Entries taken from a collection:

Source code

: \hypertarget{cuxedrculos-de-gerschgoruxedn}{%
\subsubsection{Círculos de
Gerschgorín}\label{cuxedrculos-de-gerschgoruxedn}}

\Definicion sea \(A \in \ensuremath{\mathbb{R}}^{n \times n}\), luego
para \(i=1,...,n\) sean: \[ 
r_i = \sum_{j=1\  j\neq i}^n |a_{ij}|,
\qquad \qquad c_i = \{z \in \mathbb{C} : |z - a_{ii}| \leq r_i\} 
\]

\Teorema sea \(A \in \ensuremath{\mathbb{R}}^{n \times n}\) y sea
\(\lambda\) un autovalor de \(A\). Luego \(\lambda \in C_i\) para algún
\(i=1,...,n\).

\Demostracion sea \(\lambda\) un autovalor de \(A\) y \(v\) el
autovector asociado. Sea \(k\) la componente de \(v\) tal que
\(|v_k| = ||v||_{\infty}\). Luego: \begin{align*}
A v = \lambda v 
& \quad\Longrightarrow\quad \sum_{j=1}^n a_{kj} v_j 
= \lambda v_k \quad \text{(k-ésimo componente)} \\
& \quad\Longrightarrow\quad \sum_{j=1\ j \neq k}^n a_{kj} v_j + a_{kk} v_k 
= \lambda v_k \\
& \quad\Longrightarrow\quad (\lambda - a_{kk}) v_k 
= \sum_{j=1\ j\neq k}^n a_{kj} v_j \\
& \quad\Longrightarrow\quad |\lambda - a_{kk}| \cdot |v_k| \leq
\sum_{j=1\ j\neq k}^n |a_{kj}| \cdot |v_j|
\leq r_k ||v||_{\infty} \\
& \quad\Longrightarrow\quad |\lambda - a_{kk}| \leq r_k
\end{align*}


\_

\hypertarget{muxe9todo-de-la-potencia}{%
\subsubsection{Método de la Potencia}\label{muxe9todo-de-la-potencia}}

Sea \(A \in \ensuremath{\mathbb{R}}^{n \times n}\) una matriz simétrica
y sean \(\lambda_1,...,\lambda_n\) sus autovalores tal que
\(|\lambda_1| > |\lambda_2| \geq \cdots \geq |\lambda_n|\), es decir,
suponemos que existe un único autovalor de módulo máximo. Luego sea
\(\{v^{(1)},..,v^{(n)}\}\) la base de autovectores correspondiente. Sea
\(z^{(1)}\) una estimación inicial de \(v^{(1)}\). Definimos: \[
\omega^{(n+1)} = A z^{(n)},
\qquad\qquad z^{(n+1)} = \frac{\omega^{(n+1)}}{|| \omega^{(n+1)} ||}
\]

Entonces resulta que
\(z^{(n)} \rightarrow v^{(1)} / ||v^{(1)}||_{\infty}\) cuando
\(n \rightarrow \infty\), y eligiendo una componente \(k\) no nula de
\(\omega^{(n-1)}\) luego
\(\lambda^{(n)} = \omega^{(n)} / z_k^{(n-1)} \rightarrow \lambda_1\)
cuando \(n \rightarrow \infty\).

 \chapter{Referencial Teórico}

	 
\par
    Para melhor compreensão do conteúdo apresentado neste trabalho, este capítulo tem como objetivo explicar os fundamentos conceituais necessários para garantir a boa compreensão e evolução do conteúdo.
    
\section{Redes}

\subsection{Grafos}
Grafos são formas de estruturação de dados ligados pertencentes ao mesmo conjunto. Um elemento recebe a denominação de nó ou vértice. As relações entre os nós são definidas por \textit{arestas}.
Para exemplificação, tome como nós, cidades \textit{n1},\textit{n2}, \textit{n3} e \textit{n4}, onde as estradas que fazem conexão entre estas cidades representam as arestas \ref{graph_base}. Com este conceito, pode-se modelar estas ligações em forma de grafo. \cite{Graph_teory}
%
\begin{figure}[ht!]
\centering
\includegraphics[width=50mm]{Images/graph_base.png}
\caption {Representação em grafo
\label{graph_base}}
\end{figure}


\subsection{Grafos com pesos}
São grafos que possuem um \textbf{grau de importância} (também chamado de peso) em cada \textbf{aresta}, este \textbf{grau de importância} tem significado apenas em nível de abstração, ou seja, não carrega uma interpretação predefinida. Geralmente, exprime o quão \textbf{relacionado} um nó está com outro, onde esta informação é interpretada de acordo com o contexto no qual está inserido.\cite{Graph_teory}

[To do] Check the lines above and copy each one that includes "label".

[Solved problem]
Gerschgorín}\label{cuxedrculos-de-gerschgoruxedn}}
\subsubsection{Método de la Potencia}\label{muxe9todo-de-la-potencia}}
\label{graph_base}}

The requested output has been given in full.